Closing the Healthcare Gap
Closing the Healthcare Gap
RISD’s Center for Complexity designs a suite of solutions intended to advance health equity and reduce adverse medical outcomes for patients of color.
illustration by Cecilia Ruiz
Since RISD launched the Center for Complexity (CfC) in 2018, Director Justin Cook and his team of researchers have been applying RISD’s unique collaborative design approach to thorny problems central to the college’s mission and values. Given RISD’s commitment to social equity, Cook notes, “we’re applying an equity lens to the issues we’re working on and using it to drive innovation.”
One such issue is a systemic, nationwide lack of healthcare equity, which manifests as a gap between the morbidity rates of people of color and those of white patients. Last summer the CfC joined the Health Equity Collective, a collaborative working group focused on health justice funded by the Robert Wood Johnson Foundation that seeks to “disrupt and transform systemic racism and other forms of oppression that perpetuate structural inequities for people working within and engaging with healthcare institutions.” Design firm IDEO hosted a series of virtual gatherings over the past year and charged participants with creating and testing a suite of prototypes focused on different aspects of the problem.

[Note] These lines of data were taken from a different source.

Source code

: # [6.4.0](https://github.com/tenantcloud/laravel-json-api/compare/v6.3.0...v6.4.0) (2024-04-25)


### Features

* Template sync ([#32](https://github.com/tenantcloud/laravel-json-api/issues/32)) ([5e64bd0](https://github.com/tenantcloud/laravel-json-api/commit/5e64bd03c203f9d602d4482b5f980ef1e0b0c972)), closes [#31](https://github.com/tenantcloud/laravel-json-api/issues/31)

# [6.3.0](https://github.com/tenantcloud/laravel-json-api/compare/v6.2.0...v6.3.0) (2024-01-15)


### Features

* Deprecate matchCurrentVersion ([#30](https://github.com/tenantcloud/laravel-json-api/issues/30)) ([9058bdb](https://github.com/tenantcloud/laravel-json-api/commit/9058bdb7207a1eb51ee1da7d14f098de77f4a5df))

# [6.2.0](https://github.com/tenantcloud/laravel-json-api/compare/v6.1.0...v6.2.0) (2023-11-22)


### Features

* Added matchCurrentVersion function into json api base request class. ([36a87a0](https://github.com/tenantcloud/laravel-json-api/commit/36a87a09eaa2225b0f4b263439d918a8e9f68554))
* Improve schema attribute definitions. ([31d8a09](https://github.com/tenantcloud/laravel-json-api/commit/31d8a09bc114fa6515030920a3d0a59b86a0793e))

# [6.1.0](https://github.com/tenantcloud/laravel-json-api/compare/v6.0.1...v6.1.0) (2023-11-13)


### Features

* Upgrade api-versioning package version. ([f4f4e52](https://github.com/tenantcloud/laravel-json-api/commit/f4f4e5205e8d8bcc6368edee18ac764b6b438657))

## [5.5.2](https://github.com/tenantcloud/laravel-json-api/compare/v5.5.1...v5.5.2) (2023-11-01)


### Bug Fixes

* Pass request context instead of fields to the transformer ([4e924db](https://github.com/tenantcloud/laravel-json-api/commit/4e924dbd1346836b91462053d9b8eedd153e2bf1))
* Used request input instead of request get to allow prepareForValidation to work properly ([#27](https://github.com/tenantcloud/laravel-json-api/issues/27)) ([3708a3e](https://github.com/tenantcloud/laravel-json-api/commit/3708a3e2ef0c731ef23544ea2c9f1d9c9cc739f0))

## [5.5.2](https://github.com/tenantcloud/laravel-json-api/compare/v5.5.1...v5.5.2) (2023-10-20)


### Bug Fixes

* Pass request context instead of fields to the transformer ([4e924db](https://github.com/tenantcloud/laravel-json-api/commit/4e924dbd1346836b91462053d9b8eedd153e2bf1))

“Through our own studio process, we developed an ecosystem of interventions focused on the morbidity and mortality conference, or MMC, as the center of an initiative to advance health equity and reduce adverse medical outcomes,” says CfC Strategic Design Lead Sahib Singh. MMCs, he explains, are a 100-year-old practice within the healthcare industry intended to examine and reduce instances of medical error. But, as CfC Program Coordinator Julie Woods points out, “they frequently take a negative, punitive approach, and the systems and checklists that have been used for years are rarely reexamined.”

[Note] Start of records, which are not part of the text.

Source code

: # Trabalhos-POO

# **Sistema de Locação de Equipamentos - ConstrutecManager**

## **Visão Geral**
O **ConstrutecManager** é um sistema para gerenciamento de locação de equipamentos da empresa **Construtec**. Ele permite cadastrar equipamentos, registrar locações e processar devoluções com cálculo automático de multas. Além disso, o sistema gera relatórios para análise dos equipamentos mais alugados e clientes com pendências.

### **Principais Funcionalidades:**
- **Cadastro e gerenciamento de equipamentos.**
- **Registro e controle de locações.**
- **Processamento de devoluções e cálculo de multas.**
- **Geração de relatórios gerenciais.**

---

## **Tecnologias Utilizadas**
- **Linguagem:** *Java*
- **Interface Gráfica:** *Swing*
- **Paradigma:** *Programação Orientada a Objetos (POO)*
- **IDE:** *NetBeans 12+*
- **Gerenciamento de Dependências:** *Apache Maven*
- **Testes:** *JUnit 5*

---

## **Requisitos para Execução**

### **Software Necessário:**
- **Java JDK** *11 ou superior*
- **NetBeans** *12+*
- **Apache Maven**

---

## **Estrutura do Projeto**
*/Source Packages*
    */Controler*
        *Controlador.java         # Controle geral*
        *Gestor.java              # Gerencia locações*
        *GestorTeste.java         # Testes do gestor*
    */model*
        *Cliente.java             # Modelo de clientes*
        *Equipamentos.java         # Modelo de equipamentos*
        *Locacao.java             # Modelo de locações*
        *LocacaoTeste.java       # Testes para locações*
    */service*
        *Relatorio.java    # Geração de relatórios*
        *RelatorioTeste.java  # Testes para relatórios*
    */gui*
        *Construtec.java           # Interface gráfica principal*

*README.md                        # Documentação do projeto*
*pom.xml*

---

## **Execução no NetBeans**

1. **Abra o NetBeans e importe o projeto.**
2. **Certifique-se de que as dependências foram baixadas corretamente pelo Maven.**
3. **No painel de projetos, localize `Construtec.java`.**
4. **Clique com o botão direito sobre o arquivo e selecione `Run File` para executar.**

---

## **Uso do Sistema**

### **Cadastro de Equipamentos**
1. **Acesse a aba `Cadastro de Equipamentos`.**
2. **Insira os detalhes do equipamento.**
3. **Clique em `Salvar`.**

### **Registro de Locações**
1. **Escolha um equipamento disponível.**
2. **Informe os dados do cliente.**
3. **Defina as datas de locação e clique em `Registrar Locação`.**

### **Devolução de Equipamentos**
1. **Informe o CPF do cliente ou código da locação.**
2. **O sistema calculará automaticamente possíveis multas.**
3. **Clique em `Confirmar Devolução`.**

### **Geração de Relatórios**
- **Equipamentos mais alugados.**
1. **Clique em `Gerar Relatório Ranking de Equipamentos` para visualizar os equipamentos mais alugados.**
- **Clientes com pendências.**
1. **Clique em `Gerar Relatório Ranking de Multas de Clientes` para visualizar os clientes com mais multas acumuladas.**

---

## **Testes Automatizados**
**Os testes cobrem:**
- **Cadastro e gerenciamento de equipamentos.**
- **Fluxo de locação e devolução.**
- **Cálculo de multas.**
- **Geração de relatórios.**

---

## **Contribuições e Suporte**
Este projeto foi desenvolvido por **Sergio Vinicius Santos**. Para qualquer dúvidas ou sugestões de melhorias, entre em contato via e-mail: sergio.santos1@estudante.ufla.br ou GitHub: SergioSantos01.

“We developed an ecosystem of interventions focused on the morbidity and mortality conference, or MMC, to advance health equity and reduce adverse medical outcomes.”
So, how might the MMC be redesigned to promote health equity, communication, compassion and patient agency? After consulting with numerous healthcare practitioners, the team determined that taking shortcuts when making decisions under pressure is one of the key factors in causing inequities and adverse outcomes. Another is omitting the perspectives of the patient, their family and other nonmedical personnel.
“Our goal was to deeply interrogate what is and bring that together with what could be,” Singh says. “We proposed new structures and guardrails—such as incentives, regulations, policies and agendas—that would promote equity and overcome an industry-wide resistance to change.”
An improved MMC might begin with an exercise the CfC adopted that is used to test for implicit biases, which can potentially influence shortcuts in clinical decision-making and lead to blind spots in post-mortem analyses. Participants are asked to examine Unexpected Visitors, a 19th-century painting by Russian artist Ilya Repin, and then speculate about who the visitor might be and what his relationship is with the other people pictured.
“This project seems to be exactly the right vehicle for putting RISD’s anti-racist principles into practice.”
The team presented their findings to the larger group in March and is looking for opportunities to test their proposed MMC in the coming months. “Working with the Health Equity Collective has been an amazing experience,” says Cook. “The backdrop to the group’s launch was the summer of the Black Lives Matter-led George Floyd protests, so these issues felt powerfully relevant. This project seems to be exactly the right vehicle for putting RISD’s anti-racist principles into practice.”